* [Task prompt]: The entries below hold a line with "- Ratio male/" and a line with "- Age distribution male/ female of cast". Return those lines and all that lie between them, exactly and only.

* [Input data]:
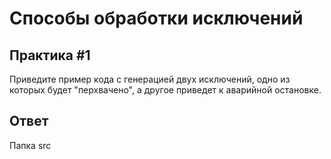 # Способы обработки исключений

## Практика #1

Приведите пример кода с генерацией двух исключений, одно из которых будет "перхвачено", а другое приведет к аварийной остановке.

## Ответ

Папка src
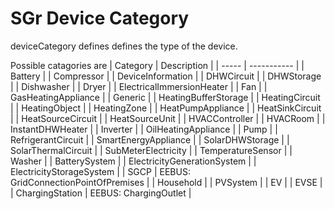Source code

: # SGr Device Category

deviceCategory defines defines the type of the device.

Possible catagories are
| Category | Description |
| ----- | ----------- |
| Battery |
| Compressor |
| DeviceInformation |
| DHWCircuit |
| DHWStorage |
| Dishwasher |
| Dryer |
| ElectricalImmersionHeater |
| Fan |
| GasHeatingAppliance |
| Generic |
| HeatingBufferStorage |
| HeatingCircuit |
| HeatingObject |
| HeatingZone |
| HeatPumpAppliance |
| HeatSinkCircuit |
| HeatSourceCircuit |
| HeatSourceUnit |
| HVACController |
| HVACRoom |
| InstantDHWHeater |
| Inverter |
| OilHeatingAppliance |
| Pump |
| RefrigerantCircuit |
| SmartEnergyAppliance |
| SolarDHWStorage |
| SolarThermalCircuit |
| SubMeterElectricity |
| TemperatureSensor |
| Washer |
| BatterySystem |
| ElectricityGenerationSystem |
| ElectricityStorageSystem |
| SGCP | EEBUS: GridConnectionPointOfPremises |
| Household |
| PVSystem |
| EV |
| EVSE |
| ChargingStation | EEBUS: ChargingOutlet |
---
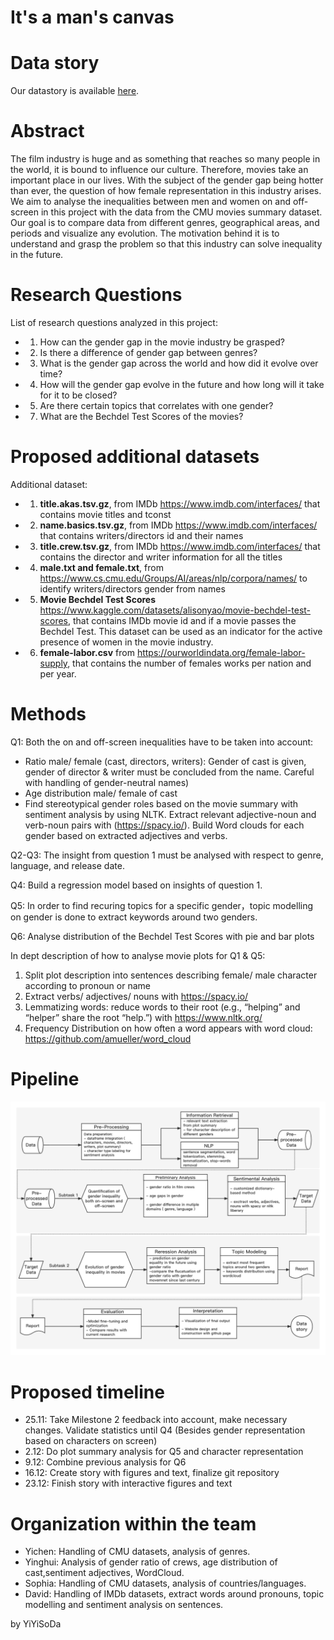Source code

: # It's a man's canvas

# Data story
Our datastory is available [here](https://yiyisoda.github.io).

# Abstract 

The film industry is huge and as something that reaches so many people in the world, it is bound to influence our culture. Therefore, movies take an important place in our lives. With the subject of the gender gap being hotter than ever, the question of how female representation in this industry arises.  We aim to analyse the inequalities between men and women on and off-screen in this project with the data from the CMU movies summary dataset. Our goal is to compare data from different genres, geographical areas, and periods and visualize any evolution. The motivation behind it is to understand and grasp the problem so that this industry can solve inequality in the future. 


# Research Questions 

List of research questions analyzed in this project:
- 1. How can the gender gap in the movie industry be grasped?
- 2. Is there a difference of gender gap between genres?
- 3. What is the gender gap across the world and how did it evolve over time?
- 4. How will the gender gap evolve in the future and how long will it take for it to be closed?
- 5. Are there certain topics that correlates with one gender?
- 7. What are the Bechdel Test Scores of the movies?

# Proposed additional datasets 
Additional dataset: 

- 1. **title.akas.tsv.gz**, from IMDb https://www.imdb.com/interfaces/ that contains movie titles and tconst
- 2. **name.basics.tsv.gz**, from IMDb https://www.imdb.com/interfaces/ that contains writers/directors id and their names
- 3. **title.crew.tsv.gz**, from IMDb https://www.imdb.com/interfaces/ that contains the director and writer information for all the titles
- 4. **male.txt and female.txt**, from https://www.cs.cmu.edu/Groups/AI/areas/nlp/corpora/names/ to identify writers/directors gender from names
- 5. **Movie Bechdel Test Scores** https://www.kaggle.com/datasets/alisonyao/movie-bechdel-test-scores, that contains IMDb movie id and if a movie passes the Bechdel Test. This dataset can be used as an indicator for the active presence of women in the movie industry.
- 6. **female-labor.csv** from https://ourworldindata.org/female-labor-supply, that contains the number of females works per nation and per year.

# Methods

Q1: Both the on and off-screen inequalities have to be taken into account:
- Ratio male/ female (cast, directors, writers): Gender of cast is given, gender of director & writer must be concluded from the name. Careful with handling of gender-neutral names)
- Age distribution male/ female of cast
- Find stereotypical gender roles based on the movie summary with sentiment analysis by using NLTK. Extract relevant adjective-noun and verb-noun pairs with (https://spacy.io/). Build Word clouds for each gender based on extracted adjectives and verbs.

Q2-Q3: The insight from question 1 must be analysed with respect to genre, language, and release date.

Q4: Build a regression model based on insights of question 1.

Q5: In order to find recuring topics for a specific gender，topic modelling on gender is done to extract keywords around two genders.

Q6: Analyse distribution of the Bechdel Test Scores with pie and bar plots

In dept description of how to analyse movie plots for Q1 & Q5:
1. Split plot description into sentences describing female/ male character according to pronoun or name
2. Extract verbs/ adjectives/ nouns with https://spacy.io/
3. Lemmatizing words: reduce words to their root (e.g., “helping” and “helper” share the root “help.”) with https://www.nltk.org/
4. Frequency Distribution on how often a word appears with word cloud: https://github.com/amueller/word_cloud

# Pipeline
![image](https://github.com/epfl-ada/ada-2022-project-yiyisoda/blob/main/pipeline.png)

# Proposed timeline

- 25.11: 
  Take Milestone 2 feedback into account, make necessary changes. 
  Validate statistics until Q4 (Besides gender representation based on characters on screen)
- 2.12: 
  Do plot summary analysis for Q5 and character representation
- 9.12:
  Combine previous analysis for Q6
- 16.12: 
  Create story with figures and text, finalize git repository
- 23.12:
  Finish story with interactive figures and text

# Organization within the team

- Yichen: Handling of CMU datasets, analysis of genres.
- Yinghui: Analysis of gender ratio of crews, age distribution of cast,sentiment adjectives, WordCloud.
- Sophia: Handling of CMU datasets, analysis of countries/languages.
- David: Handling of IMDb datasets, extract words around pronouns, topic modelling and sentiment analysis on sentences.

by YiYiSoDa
...
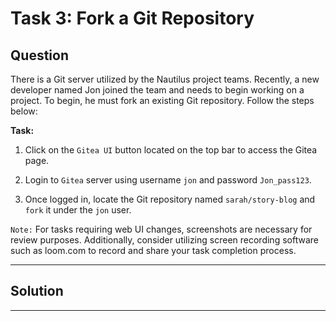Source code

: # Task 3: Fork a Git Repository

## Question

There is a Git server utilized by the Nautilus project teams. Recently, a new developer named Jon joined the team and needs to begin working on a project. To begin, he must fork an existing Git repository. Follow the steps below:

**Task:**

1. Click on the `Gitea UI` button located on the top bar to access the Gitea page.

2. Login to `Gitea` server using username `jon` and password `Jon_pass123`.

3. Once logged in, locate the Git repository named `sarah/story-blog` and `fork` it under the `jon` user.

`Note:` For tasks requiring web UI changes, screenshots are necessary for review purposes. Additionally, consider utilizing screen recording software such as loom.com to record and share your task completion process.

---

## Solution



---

* [Task output]:
- Ratio male/ female (cast, directors, writers): Gender of cast is given, gender of director & writer must be concluded from the name. Careful with handling of gender-neutral names)
- Age distribution male/ female of cast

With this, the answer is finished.